My great Grandmother's village during wartime was ransacked by the Japanese army with her barely escaping. Being a Chinese Canadian, I almost walked out of the theatre half way through the movie the moment I saw prolonged rape scenes of children.
Yes, during the Nanking massacre, Chinese children and even infants were raped and slaughtered like animals. Yes, Chinese women were raped repeatedly and bayoneted between the legs. Yes, it was a dark and inhumane time in Chinese history. But that does not justify the over exaggerated yet artistic camera work on prolonged rape and murder scenes of children and Chinese Women.
It seems the director was trying to evoke a certain emotional reaction by referencing random scenes from fiction films like grindhouse, yet falls flat with plot holes such as when Chinese soldiers lined up to be killed in a row, or the ludicrous storyline for 2 women to be wandering outside the church, then gang raped and killed by the Japanese soldiers.
I’m unsure if the director even have a clue as to why events of Nanking took place. Before the Japanese even arrived in Nanking, The KMT pulled out of Nanking with soldiers looting, killing and beheading other Chinese believed to be CCP officers, leaving locals (or what’s left of them) to fend for themselves, yet in the film, they’re branded glorious heroes. The CCP during this time were hiding in caves and could only use guerrilla warfare against the Japanese.

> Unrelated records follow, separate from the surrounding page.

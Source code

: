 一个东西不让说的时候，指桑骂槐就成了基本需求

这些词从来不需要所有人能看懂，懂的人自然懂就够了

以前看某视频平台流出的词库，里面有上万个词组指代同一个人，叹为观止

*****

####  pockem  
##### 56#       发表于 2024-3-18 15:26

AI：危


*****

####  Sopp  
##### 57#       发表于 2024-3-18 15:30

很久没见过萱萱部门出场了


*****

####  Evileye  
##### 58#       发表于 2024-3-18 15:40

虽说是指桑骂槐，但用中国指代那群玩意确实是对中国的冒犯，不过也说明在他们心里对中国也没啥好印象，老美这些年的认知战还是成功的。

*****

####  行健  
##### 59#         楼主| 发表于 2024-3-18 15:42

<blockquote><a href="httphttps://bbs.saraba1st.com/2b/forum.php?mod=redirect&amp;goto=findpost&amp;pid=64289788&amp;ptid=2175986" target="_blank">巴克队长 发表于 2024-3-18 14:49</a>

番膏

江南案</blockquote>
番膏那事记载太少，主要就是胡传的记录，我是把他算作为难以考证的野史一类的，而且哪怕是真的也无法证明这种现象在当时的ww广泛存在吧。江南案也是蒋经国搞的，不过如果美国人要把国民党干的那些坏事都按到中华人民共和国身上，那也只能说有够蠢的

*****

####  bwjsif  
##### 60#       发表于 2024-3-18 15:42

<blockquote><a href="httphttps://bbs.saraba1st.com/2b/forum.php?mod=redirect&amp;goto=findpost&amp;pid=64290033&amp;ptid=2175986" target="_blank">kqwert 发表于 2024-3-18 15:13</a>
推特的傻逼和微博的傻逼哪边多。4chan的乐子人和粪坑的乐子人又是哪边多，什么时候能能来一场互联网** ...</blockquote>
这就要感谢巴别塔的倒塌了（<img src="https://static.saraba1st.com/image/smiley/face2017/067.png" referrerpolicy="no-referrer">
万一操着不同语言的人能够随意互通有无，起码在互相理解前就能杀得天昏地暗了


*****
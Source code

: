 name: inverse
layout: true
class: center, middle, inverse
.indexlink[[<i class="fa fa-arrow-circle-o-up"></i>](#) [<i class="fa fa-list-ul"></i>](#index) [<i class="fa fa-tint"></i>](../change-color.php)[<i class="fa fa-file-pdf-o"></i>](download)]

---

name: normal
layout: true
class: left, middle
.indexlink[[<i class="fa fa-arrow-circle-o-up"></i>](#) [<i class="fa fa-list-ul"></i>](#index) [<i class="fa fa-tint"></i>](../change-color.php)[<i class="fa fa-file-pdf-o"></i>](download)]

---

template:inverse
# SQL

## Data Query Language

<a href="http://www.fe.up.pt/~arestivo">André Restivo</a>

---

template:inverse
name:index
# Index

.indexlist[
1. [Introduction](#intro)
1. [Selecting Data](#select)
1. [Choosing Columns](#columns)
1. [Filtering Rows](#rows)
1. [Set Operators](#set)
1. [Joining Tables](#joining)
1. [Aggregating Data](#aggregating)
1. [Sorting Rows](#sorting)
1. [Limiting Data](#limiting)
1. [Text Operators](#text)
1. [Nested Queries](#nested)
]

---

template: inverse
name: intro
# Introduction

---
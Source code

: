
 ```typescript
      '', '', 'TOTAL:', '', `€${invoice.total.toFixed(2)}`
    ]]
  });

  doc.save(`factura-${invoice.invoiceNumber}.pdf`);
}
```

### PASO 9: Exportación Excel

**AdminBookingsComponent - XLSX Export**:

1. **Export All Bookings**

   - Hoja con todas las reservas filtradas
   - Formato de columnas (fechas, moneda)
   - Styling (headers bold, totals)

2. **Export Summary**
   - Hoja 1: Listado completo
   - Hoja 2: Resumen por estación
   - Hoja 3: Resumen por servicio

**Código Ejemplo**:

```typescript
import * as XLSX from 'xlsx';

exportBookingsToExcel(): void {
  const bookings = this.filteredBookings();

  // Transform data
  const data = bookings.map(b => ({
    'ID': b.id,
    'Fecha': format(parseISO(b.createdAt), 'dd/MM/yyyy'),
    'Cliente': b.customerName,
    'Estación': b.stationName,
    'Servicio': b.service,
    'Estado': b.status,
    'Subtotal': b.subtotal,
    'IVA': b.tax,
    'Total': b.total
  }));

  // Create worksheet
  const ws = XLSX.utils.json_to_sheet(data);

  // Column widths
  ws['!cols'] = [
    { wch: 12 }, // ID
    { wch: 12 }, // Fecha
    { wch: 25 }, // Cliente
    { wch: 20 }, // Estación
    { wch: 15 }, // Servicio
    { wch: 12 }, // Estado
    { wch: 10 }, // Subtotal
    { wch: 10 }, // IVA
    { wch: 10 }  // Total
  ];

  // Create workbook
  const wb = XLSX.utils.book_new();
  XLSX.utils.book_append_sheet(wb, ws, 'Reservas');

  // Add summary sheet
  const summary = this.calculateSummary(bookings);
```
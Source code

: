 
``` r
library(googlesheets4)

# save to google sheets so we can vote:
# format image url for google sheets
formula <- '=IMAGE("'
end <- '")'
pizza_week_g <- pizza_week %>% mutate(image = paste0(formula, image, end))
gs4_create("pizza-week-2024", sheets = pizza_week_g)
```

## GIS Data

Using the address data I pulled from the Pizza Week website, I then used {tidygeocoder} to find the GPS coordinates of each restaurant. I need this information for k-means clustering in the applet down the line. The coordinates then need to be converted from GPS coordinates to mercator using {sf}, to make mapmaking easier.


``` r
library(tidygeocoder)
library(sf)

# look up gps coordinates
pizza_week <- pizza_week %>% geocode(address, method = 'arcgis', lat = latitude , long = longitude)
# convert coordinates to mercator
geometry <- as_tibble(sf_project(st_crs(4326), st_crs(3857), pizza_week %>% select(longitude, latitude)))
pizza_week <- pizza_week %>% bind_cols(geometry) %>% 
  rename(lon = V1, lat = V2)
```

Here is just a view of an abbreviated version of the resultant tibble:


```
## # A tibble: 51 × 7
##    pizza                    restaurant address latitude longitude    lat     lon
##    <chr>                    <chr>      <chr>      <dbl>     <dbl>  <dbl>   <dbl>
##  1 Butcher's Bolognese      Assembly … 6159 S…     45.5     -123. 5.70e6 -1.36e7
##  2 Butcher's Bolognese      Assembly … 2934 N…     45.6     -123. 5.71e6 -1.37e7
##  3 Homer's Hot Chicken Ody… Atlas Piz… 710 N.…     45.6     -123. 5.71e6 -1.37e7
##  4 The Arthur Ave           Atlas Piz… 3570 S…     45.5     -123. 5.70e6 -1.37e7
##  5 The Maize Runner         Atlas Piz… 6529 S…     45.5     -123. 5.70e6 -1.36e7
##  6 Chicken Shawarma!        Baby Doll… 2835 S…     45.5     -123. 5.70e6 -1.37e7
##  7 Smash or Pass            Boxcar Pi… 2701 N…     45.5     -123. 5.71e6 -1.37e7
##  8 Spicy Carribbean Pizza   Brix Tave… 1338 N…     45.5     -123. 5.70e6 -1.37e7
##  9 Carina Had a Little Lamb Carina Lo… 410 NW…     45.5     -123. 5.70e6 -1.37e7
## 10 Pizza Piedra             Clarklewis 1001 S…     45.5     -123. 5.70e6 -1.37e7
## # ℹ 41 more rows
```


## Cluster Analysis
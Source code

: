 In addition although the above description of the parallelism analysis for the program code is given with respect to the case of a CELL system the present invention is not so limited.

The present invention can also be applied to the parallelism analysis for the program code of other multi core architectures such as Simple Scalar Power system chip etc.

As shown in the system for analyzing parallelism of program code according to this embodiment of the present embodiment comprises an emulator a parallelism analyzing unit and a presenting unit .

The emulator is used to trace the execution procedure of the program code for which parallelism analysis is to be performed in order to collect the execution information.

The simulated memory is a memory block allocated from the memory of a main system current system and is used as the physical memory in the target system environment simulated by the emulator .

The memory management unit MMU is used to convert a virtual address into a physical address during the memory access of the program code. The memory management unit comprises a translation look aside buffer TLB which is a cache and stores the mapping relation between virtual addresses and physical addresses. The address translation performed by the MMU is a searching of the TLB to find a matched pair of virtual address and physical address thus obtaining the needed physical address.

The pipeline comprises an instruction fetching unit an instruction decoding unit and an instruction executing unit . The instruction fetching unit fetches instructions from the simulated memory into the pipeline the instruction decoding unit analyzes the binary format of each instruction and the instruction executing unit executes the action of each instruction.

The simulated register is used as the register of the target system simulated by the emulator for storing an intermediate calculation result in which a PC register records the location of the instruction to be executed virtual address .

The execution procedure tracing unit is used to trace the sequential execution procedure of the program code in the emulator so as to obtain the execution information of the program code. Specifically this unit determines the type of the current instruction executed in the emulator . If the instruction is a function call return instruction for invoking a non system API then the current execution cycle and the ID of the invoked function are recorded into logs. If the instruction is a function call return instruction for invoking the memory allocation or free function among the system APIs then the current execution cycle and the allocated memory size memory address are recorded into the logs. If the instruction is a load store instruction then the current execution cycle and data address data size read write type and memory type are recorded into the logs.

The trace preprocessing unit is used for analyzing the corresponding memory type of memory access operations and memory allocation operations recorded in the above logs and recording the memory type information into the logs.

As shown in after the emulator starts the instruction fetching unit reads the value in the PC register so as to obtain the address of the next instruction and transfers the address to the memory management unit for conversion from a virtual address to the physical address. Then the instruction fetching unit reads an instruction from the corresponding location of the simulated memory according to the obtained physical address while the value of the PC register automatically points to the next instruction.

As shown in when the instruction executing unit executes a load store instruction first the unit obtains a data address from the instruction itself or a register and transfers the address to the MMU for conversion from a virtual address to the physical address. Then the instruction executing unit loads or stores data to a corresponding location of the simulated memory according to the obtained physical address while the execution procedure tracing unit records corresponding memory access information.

When the Japanese surrendered, Chairman Mao refused payment from the Japanese for war crimes (hence no proof of what happened in Nanking), and he even thanked them for weakening the KMT in order for the CCP to rise in power.
All in all, what I felt after walking out of the theatre was disgust for the director's lack of sympathy and respect for real history, while capitalizing on utilization of high end camera work for scenes of rape, pedophilia and brutality.
In a nutshell, these 2 voices state why this film should have been a great one but ultimately fails in the end of it.
The actual historical event was horrific enough but to make it into a fictional story with obvious PRC or CCP tie-ins to make the Army look more heroic that it actually was, to me is an insult to the victims and actual survivors. The director had an excellent chance to tell a story that needs to be told and sad to say, this film will will not satisfy anyone's search for the real story of Nanking.
Readers, it is my recommendation that you pass on this film and find other films about this subject that go more into the detail of "Hell on Earth" back in 1937.